Ce livre est une épreuve à lire. D'ailleurs, je l'ai lu d'une traite tant il me pesait.
Deux sœurs est le croisement entre La délicatesse, du même auteur, et de Thérèse Raquin d'Emile Zola.
En effet, Mathilde ressemble beaucoup à Nathalie (de La délicatesse) qui se retrouve délaissée et tombe en dépression. Foenkinos décrit encore une fois cet état avec une grande justesse. C'est d'autant plus notable que la dépression de ces deux femmes sont complètement différentes : là où Nathalie se renferme sur elle même, Mathilde accuse le monde d'être responsable du malheur qu'elle n'a pas mérité.

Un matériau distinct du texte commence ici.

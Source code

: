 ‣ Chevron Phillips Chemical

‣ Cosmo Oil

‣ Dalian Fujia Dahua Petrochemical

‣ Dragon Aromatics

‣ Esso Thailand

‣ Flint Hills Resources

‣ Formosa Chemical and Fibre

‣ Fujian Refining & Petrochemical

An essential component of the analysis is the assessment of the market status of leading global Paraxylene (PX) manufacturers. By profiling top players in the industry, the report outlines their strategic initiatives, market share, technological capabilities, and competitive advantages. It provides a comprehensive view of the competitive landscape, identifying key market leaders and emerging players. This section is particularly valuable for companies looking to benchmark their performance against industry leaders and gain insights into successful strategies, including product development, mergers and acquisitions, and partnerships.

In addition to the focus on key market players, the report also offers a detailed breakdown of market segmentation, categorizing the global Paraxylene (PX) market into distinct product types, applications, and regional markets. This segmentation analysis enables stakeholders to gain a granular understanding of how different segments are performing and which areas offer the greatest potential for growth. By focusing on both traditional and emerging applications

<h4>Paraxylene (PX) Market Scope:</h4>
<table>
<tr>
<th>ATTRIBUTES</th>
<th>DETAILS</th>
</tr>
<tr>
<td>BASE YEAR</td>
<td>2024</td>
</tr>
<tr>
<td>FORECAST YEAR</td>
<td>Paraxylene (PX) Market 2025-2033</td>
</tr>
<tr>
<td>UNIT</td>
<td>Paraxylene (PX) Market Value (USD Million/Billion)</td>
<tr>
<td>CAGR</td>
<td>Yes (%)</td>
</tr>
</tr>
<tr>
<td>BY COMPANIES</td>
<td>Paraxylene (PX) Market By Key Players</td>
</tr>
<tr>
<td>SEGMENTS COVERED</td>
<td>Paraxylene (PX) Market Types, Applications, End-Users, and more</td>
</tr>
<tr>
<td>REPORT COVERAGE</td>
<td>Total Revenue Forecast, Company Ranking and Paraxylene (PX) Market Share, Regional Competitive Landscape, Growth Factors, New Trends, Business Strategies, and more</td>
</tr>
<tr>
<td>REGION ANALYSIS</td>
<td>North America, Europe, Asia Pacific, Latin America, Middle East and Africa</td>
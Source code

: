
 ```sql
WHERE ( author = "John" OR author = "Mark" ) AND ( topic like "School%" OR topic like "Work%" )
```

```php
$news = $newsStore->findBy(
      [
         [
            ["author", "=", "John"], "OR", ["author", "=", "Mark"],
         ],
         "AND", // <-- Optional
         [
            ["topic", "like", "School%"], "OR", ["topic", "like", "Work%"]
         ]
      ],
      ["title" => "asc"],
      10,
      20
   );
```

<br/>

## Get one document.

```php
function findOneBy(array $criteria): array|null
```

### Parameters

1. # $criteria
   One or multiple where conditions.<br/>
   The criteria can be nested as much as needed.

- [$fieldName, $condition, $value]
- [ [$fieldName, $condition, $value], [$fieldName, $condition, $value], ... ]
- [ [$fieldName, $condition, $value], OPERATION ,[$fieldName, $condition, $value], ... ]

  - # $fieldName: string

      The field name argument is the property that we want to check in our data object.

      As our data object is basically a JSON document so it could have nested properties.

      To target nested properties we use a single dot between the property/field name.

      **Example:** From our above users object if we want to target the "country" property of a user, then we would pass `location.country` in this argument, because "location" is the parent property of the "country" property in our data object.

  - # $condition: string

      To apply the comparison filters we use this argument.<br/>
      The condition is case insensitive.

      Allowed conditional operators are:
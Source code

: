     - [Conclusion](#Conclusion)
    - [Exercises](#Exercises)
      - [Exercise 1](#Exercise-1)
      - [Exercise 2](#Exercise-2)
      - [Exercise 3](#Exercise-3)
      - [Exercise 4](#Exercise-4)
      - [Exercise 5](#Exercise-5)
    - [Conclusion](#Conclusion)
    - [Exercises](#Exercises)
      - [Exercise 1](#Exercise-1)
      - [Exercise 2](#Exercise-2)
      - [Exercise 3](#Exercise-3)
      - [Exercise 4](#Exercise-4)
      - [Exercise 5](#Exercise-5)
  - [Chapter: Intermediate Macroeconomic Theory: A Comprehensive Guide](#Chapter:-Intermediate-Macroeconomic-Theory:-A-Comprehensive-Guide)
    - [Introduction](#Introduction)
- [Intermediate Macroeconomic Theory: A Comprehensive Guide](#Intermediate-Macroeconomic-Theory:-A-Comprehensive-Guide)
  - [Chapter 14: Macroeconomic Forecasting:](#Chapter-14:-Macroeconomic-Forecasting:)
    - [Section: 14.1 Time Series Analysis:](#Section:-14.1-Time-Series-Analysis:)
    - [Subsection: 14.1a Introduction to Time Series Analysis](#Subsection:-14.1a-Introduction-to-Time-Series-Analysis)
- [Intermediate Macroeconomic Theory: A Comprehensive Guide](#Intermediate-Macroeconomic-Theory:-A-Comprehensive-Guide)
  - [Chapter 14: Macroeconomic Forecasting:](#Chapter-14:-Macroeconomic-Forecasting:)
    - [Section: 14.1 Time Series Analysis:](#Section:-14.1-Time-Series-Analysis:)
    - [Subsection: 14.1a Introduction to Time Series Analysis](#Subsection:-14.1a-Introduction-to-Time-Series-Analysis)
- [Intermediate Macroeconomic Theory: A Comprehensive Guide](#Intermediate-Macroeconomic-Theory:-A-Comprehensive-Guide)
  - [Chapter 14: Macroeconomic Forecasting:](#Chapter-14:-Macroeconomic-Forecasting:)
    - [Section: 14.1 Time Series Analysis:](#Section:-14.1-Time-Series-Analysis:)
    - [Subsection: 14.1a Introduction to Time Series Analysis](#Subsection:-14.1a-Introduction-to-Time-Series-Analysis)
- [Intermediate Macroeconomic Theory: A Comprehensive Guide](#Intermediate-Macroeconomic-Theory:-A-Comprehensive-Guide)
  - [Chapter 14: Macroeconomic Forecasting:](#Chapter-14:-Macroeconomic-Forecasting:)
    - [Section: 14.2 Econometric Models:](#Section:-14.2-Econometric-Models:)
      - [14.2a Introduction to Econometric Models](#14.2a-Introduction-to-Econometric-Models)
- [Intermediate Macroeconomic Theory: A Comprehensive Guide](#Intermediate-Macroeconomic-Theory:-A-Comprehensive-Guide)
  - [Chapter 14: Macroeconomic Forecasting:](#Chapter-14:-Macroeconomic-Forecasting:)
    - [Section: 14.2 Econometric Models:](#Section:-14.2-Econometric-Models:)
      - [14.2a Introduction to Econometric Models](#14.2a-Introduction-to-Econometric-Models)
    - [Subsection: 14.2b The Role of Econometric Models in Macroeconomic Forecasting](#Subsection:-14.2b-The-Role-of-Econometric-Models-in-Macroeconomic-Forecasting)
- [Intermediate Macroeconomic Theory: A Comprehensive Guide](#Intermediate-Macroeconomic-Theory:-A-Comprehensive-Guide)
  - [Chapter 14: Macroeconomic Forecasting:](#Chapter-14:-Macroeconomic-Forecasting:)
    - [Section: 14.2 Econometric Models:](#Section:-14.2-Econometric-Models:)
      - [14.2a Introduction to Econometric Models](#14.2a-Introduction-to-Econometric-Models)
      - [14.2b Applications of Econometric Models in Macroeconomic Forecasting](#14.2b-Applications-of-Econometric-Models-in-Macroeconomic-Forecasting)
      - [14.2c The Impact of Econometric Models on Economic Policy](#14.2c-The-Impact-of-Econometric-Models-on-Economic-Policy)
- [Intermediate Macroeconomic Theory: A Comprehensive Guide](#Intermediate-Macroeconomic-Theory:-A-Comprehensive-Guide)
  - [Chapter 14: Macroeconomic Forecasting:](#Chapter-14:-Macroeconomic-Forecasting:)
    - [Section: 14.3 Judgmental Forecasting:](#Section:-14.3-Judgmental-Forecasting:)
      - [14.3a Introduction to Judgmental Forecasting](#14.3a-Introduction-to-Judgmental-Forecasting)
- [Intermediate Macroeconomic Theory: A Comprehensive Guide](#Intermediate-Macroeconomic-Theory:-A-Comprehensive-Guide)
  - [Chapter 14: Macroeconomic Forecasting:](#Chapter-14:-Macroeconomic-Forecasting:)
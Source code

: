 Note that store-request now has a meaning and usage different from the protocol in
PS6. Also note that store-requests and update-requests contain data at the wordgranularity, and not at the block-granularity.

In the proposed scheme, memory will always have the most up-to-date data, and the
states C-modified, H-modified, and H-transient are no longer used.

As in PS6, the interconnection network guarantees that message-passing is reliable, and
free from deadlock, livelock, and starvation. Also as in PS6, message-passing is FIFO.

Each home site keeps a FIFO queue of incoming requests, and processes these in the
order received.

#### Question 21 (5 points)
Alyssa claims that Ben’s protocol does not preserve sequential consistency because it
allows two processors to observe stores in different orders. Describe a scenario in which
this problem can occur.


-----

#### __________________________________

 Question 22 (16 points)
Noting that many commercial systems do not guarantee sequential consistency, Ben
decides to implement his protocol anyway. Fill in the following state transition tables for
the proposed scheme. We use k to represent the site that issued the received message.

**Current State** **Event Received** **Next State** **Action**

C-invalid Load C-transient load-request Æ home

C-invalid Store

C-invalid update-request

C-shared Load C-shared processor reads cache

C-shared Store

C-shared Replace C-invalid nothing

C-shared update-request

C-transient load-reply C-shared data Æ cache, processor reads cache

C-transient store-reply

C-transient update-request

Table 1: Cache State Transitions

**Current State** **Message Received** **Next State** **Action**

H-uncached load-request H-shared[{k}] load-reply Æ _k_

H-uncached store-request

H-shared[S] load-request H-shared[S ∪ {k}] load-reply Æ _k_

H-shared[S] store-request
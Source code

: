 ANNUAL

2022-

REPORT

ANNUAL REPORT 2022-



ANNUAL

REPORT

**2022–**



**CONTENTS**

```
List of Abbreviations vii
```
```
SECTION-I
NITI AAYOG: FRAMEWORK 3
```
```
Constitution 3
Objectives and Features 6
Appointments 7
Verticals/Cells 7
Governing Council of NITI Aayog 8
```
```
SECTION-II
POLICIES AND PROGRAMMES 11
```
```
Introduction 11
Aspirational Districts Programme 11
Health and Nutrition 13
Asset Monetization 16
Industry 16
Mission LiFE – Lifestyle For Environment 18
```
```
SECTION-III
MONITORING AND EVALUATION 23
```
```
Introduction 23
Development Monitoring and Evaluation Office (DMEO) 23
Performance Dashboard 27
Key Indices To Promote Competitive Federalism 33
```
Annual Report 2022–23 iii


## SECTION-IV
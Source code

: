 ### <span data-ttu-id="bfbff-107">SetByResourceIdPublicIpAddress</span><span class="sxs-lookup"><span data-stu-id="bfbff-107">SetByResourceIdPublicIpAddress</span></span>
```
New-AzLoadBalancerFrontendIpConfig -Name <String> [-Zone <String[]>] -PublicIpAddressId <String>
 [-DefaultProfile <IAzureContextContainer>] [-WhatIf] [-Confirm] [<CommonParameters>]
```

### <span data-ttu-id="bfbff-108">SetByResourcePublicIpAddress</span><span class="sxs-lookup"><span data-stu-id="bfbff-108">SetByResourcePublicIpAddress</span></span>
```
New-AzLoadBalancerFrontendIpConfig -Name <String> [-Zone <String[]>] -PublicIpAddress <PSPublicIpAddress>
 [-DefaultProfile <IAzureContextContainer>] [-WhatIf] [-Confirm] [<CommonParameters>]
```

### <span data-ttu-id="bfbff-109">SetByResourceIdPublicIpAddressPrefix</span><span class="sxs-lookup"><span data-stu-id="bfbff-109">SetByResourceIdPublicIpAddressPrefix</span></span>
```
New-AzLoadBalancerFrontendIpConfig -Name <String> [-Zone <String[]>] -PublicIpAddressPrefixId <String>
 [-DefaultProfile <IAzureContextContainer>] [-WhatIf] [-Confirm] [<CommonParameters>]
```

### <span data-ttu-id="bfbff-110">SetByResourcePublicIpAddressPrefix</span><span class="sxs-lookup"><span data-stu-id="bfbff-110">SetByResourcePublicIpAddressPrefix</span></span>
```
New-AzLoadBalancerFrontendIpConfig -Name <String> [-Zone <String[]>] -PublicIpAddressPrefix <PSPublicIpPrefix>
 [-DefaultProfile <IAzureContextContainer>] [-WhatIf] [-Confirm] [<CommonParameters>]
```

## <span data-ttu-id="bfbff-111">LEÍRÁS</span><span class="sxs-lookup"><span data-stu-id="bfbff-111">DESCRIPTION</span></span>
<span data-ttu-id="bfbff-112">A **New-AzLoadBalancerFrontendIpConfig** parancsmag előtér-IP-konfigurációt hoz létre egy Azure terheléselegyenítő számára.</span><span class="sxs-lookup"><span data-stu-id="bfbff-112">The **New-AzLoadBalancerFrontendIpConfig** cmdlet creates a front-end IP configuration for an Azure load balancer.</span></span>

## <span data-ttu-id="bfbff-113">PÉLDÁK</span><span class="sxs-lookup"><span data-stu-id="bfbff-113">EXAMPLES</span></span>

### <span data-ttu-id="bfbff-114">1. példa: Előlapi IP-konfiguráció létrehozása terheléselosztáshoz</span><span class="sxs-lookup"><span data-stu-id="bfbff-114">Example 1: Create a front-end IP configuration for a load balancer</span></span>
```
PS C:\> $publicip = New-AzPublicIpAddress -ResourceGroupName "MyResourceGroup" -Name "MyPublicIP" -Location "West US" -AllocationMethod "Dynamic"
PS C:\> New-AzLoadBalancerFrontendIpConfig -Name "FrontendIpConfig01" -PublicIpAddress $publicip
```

Ce livre ressemble également beaucoup à Thérèse Raquin. On retrouve dans Deux soeurs le tempérament sanguin et imprévisible de Thérèse et qui finit par commettre des actes inhumains.
Ce livre m'a mis mal à l'aise car il montre à quel point la détresse peut transformer les Hommes en ce qu'ils sont de pire. C'est un livre dur qui dépeint une dépression et un sentiment d'injustice poussé à l'extrême. Il est encore plus dur car on ne s'attend pas à de telles horreurs.